__PROBLEM DETAILS__. The answer is every line of the records that holds the word "crear", copied in full.
(DATASET RECORDS)
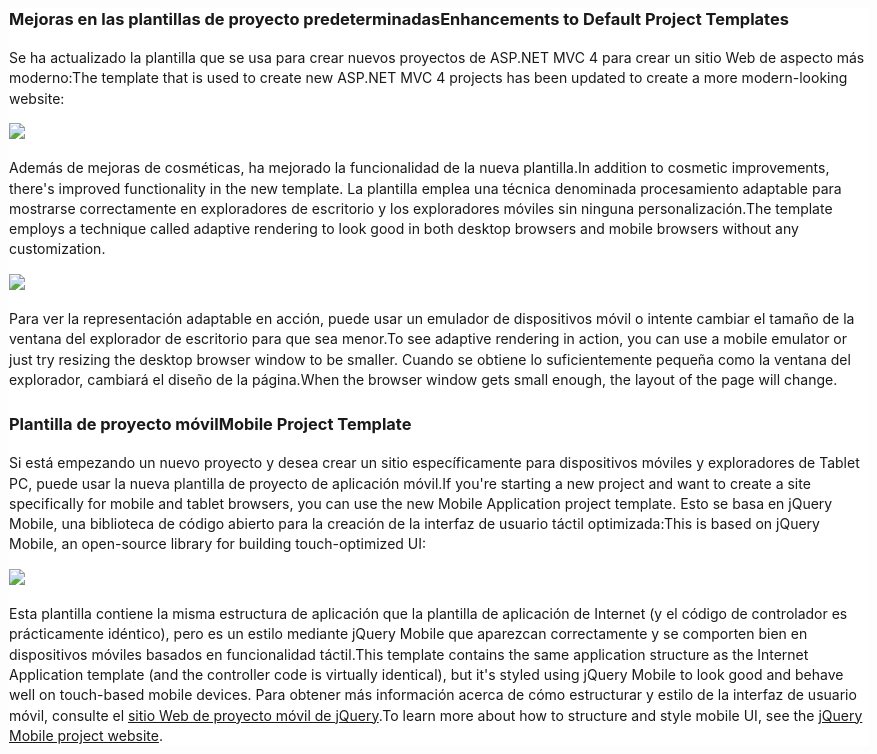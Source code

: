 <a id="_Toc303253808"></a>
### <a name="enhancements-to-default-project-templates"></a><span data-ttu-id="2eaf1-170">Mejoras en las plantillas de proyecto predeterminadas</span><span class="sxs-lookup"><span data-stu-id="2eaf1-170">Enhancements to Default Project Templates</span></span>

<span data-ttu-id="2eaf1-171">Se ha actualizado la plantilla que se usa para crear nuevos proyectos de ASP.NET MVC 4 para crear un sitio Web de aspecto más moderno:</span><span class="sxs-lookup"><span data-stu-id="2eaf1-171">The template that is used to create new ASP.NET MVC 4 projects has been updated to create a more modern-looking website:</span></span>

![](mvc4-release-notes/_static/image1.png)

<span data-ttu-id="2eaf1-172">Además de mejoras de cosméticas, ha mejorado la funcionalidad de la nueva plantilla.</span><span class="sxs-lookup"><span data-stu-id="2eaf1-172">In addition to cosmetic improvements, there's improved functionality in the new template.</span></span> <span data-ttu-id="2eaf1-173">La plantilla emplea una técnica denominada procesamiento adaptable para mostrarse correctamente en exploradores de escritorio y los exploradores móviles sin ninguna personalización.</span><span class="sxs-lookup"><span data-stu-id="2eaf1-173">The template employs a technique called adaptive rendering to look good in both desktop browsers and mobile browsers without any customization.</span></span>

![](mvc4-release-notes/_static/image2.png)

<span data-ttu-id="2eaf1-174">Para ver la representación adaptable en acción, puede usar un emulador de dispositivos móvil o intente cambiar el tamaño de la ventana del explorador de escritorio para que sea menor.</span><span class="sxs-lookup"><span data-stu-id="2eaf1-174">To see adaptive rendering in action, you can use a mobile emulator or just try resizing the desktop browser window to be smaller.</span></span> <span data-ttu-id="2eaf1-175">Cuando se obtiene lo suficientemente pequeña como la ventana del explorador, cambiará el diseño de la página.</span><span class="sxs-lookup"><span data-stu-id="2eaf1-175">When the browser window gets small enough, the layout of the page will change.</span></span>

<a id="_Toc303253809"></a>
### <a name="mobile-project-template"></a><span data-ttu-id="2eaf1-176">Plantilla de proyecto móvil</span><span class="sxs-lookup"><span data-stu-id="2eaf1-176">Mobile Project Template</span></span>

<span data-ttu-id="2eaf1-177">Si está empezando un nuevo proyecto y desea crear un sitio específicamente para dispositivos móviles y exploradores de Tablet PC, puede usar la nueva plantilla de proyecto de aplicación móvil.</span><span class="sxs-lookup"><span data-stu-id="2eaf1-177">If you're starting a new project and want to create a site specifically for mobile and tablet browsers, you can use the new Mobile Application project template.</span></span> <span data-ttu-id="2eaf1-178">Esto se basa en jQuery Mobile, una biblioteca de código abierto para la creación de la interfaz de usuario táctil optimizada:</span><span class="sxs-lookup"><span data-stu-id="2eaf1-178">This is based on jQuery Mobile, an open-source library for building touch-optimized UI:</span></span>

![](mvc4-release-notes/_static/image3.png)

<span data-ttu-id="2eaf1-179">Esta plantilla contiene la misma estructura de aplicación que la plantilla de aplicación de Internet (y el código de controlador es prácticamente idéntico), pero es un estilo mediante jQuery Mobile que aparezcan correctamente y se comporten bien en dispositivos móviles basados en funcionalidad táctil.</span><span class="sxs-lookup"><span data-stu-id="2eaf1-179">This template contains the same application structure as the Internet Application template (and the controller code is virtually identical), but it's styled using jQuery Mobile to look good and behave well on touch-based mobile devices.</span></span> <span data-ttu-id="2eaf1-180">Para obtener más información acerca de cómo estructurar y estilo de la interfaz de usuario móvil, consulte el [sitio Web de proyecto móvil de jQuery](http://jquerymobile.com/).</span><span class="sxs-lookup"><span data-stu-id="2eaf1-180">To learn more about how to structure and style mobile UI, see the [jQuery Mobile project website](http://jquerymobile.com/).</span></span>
(End DATASET RECORDS)
__TASK SOLUTION__.
<span data-ttu-id="2eaf1-171">Se ha actualizado la plantilla que se usa para crear nuevos proyectos de ASP.NET MVC 4 para crear un sitio Web de aspecto más moderno:</span><span class="sxs-lookup"><span data-stu-id="2eaf1-171">The template that is used to create new ASP.NET MVC 4 projects has been updated to create a more modern-looking website:</span></span>
<span data-ttu-id="2eaf1-177">Si está empezando un nuevo proyecto y desea crear un sitio específicamente para dispositivos móviles y exploradores de Tablet PC, puede usar la nueva plantilla de proyecto de aplicación móvil.</span><span class="sxs-lookup"><span data-stu-id="2eaf1-177">If you're starting a new project and want to create a site specifically for mobile and tablet browsers, you can use the new Mobile Application project template.</span></span> <span data-ttu-id="2eaf1-178">Esto se basa en jQuery Mobile, una biblioteca de código abierto para la creación de la interfaz de usuario táctil optimizada:</span><span class="sxs-lookup"><span data-stu-id="2eaf1-178">This is based on jQuery Mobile, an open-source library for building touch-optimized UI:</span></span>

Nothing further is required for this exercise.